Dataset entries:
Segment Open

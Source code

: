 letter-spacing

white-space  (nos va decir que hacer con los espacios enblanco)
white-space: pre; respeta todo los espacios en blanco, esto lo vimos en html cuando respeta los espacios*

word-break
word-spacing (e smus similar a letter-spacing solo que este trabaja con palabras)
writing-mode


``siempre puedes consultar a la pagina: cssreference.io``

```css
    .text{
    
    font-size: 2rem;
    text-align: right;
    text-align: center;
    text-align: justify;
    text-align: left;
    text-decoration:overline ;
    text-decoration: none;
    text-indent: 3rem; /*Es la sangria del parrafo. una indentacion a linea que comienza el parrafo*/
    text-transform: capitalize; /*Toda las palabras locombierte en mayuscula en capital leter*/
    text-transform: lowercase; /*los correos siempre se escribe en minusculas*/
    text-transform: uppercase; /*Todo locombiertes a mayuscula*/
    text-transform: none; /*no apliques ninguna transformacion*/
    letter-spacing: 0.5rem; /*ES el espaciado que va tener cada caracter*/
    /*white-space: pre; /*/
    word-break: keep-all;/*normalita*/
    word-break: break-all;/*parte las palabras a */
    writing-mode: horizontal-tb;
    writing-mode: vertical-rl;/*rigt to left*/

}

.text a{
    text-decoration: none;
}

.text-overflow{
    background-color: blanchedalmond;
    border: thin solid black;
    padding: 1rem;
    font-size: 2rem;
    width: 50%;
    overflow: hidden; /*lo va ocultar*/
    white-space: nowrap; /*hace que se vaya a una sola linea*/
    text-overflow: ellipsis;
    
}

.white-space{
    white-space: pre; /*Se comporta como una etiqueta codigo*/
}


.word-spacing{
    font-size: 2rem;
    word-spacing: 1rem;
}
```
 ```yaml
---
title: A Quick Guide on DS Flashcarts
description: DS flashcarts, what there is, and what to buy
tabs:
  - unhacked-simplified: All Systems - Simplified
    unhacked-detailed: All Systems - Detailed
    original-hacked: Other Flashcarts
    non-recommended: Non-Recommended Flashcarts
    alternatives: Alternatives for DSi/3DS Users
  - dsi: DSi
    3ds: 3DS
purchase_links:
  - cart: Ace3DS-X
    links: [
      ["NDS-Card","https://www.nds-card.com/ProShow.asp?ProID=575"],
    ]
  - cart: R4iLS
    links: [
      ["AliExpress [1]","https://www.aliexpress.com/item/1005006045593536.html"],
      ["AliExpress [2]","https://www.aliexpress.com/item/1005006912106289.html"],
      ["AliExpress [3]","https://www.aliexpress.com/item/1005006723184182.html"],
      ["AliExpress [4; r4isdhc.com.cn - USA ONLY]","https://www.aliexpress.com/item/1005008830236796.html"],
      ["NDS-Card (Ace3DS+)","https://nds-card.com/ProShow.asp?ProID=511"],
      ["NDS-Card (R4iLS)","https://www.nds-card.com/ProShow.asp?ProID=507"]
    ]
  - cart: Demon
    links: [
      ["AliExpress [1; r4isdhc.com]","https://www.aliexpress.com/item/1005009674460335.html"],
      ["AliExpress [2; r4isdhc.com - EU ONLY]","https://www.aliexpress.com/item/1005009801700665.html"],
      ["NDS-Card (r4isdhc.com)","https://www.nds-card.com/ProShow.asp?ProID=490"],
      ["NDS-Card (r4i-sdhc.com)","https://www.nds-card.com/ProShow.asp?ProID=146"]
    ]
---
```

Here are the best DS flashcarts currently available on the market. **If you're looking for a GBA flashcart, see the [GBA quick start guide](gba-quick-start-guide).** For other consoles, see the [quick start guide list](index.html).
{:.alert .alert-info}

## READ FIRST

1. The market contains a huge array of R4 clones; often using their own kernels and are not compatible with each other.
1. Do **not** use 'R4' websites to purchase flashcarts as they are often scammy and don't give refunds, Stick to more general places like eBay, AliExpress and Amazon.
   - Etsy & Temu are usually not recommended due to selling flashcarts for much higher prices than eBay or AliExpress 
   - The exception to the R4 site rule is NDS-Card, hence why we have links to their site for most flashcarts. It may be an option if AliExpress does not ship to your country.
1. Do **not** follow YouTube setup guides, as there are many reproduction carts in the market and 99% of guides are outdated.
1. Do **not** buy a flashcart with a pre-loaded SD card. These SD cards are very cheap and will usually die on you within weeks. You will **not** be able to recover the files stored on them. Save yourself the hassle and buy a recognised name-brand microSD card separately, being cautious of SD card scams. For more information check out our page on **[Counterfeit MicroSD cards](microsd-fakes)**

Segment Closed

▶ _Task objective_
Using the data above, copy each line that contains "often".

▶ _Reply_
1. The market contains a huge array of R4 clones; often using their own kernels and are not compatible with each other.
1. Do **not** use 'R4' websites to purchase flashcarts as they are often scammy and don't give refunds, Stick to more general places like eBay, AliExpress and Amazon.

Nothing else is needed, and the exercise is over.